══ INFORMATION ══

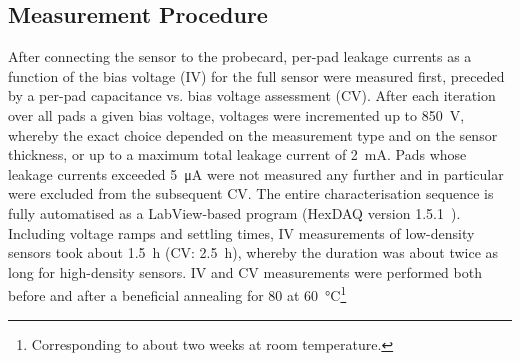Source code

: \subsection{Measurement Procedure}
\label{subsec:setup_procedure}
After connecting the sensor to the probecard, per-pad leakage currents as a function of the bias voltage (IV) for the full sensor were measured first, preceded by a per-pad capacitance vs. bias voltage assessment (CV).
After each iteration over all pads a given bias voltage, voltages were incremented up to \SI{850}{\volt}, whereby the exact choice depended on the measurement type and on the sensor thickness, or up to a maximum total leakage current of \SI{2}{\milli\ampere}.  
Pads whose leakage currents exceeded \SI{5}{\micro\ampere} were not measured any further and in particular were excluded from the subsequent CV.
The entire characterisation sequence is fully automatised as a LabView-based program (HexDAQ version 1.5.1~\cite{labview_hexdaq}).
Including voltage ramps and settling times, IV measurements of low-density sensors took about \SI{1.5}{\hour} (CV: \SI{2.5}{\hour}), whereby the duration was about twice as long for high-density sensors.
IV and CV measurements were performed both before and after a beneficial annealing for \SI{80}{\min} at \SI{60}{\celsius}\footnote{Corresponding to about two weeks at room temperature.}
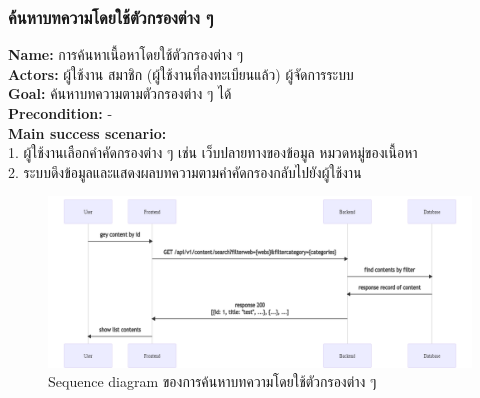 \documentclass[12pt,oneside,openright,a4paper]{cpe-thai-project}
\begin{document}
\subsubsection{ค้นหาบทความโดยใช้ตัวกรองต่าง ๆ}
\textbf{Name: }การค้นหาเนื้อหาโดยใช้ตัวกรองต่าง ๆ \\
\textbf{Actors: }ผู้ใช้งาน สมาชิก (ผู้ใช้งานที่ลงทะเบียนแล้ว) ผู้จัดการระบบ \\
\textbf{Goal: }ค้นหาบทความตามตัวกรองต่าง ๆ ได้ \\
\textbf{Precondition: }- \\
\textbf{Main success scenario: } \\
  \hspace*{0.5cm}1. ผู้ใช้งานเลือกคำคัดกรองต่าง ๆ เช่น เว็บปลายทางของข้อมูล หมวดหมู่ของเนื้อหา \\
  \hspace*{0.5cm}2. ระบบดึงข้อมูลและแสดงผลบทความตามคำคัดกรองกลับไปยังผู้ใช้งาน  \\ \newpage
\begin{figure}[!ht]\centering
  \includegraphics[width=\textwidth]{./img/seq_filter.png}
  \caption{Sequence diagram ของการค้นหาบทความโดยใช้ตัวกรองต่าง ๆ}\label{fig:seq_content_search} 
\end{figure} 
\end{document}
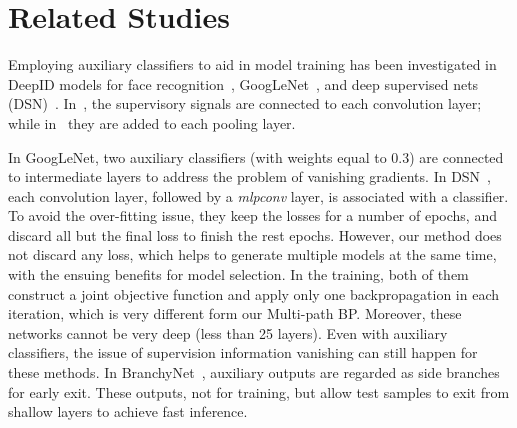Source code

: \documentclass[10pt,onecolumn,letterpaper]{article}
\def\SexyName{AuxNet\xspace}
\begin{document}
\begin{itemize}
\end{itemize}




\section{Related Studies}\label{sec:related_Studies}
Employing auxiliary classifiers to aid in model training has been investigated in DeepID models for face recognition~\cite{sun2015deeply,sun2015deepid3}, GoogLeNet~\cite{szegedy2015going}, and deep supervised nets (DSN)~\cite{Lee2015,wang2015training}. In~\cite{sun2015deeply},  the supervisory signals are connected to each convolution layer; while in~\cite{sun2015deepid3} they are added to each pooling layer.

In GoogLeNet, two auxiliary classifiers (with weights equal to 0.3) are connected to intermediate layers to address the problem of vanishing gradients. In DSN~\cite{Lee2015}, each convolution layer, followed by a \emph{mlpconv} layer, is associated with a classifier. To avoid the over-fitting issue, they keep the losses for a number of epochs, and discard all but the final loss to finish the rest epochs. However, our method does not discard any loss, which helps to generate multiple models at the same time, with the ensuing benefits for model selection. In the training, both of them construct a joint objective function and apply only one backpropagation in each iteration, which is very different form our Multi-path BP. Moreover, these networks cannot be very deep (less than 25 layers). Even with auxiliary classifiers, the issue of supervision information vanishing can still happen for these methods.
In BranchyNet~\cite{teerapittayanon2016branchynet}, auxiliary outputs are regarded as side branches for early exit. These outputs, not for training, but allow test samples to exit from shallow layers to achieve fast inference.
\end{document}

═══
══ INFORMATION ══

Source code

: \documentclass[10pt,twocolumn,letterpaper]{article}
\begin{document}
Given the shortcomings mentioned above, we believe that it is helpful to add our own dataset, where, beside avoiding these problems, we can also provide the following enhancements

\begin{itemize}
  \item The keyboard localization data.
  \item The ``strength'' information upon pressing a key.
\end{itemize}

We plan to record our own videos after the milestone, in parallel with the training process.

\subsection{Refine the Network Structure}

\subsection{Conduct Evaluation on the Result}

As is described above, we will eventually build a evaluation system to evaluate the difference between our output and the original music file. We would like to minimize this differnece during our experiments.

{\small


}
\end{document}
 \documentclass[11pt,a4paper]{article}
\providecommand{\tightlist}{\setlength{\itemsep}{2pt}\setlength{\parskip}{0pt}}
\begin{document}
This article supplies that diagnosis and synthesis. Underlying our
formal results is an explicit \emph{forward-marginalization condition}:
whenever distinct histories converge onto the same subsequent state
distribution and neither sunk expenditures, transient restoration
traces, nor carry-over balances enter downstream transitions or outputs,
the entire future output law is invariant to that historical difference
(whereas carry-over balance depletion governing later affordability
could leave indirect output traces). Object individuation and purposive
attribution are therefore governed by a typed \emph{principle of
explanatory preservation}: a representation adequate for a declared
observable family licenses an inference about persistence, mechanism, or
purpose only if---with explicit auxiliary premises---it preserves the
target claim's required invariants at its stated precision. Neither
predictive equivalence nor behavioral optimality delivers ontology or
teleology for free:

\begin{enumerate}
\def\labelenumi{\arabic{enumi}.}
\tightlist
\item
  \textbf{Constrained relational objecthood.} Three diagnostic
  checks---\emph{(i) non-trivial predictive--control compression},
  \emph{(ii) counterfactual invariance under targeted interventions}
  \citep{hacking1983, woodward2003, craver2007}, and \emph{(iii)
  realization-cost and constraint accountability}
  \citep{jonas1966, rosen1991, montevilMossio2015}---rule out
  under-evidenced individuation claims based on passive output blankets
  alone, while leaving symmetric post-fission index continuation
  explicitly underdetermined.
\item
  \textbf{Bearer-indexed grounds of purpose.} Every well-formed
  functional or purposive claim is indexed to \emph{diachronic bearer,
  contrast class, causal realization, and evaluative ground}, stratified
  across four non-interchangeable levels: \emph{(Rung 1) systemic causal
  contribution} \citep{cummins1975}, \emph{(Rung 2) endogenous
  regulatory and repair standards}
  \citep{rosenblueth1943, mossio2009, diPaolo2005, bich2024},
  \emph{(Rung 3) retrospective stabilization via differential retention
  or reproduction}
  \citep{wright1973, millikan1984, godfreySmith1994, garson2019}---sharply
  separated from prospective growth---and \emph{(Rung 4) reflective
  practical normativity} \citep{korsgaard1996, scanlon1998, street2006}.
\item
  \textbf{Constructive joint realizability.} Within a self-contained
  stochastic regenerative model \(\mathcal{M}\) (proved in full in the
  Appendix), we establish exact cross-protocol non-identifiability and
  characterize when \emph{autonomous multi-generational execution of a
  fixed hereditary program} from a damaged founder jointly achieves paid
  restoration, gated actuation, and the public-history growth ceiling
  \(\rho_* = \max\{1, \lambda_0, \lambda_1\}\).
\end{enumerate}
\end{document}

═══
══ INFORMATION ══

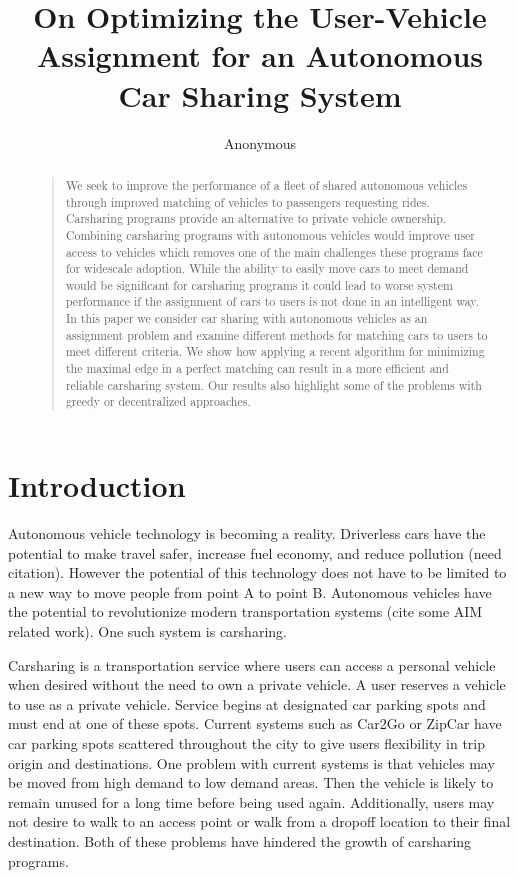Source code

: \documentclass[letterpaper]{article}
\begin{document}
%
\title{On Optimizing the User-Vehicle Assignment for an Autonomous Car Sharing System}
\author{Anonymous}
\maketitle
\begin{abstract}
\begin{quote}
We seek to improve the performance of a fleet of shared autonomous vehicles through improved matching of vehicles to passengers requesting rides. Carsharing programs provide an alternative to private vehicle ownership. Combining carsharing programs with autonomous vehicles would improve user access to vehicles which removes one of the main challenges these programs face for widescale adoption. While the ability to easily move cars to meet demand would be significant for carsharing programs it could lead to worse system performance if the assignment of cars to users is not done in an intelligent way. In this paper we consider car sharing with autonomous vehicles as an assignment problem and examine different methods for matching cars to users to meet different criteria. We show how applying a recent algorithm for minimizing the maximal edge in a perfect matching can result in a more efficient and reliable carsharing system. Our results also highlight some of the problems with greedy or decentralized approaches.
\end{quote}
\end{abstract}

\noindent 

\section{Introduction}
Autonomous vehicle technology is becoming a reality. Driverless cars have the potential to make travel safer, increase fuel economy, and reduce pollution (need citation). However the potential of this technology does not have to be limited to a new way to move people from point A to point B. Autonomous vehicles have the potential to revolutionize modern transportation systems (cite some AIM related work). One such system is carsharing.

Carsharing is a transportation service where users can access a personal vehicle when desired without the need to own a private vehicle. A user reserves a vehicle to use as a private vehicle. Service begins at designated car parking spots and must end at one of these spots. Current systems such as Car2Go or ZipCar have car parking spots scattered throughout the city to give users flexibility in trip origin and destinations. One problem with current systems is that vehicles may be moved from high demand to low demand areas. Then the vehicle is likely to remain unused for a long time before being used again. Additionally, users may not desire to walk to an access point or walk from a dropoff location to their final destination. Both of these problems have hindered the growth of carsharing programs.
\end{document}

═══

**WHAT IS REQUIRED:** Line count for the word "outputs": give the number of lines in the entries above that contain it, and nothing more.

**REPLY:** 2